Nuclear matrix is a nuclear protein-DNA superstructure believed to be the exclusive site of DNA replication, transcription, repair, and recombination. The attachment regions of chromatin loops to the nuclear matrix, called MARs, nest origins of replication, have transcriptional enhancer activity, and via their interaction with protein transcription factors may govern gene switch during development and tissue-specific gene expression. In this study the 967 bp MAR of the chicken alpha-globin gene is analyzed for the presence of hexanucleotides from a number (83 in total) of vertebrate protein transcription factors and core origins of replication.

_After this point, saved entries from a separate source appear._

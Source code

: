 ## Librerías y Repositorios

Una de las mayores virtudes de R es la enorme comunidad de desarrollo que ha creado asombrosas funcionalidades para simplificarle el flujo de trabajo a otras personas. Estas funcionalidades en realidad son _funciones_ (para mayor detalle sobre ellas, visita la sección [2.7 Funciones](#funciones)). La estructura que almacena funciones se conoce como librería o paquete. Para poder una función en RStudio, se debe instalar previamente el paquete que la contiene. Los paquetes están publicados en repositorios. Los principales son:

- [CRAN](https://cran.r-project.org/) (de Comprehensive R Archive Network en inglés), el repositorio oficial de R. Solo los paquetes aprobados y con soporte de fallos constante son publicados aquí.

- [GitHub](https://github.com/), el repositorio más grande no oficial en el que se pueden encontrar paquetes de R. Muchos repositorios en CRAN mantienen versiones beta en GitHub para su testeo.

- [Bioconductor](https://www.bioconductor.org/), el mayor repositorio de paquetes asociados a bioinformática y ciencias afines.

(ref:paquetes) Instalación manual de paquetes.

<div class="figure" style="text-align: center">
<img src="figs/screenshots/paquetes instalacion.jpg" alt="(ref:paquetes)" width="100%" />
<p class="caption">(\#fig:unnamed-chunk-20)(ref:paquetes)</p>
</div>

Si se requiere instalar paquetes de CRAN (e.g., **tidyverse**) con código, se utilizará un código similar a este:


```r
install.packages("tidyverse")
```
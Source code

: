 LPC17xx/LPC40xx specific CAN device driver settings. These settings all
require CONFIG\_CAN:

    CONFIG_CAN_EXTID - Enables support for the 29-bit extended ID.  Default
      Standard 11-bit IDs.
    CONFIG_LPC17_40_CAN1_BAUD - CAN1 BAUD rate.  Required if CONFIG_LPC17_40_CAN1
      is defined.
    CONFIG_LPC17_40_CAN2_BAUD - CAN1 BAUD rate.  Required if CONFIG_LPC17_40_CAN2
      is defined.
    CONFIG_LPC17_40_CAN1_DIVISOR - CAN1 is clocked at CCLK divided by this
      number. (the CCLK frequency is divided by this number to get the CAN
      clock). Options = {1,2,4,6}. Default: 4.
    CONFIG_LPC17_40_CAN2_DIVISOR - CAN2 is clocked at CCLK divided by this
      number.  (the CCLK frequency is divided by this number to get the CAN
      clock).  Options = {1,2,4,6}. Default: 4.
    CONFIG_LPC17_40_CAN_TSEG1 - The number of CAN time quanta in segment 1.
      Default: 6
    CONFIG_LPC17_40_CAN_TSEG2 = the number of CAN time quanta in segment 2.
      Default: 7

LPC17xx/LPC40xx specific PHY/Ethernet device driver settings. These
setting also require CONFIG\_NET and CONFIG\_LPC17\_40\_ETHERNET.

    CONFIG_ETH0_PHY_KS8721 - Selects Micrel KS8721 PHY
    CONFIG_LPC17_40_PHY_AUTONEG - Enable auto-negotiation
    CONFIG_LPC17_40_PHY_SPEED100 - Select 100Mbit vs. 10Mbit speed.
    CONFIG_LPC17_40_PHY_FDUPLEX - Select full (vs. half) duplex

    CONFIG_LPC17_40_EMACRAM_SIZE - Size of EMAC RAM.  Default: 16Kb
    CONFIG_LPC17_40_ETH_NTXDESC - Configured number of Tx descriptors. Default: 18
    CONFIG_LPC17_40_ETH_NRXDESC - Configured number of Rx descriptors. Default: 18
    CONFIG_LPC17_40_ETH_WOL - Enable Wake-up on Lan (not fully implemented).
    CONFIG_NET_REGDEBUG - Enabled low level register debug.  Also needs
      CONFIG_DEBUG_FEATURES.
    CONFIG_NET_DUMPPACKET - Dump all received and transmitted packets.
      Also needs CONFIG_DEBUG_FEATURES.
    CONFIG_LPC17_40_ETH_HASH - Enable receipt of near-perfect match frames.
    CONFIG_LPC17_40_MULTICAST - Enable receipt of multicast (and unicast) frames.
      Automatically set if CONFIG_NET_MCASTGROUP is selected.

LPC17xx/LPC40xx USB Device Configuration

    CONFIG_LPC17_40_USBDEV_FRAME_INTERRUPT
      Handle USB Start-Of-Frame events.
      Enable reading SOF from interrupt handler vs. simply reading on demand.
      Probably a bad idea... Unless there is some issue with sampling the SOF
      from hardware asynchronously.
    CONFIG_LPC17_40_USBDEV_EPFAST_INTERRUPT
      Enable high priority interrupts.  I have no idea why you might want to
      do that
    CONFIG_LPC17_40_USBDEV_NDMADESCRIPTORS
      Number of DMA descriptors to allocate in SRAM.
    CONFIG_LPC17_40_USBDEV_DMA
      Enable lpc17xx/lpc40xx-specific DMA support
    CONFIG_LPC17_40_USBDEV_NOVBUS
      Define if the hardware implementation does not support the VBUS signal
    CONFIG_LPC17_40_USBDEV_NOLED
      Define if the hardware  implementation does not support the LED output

A total number of 760 hexanucleotides from factor sites or origins of replication were used for this search. We found that: (1) The occurrence of protein transcription factor binding sites overall on the MAR fragment as well as on the enhancer and promoter regions of other genes is only about 1.2-1.5 times higher than in random DNA, something consistent for all MAR and enhancer sequences examined. However, a high concentration (up to 2.7 times over random sequences) of hexanucleotide factor sites is observed on small stretches of the alpha-globin gene MAR. (2) Some regulatory protein binding sites are underrepresented whereas others are overrepresented, giving to an MAR a particular transcription factor flavor. (3) The DNA curvature map of the MAR sequence and the potential sites of positioned nucleosomes suggest the sites where a competition between core histone octamers and protein transcription factors for DNA might be found. This approach might provide a novel technique to diagnose for the regulatory or nonregulatory function of a stretch of DNA. Furthermore, MARs are proposed to constitute important regulatory elements of genes in addition to enhancers, promoters, silencers, locus control regions, and origins of replication. Additional parameters such as interaction of a transcription factor with other transcription factors fixed at vicinal sites, DNA methylation, intrinsic DNA curvature torsional strain, and nucleosome positioning might also determine the high-affinity binding of a transcription factor to its functional sites and its exclusion from or low affinity binding to other nonregulatory regions.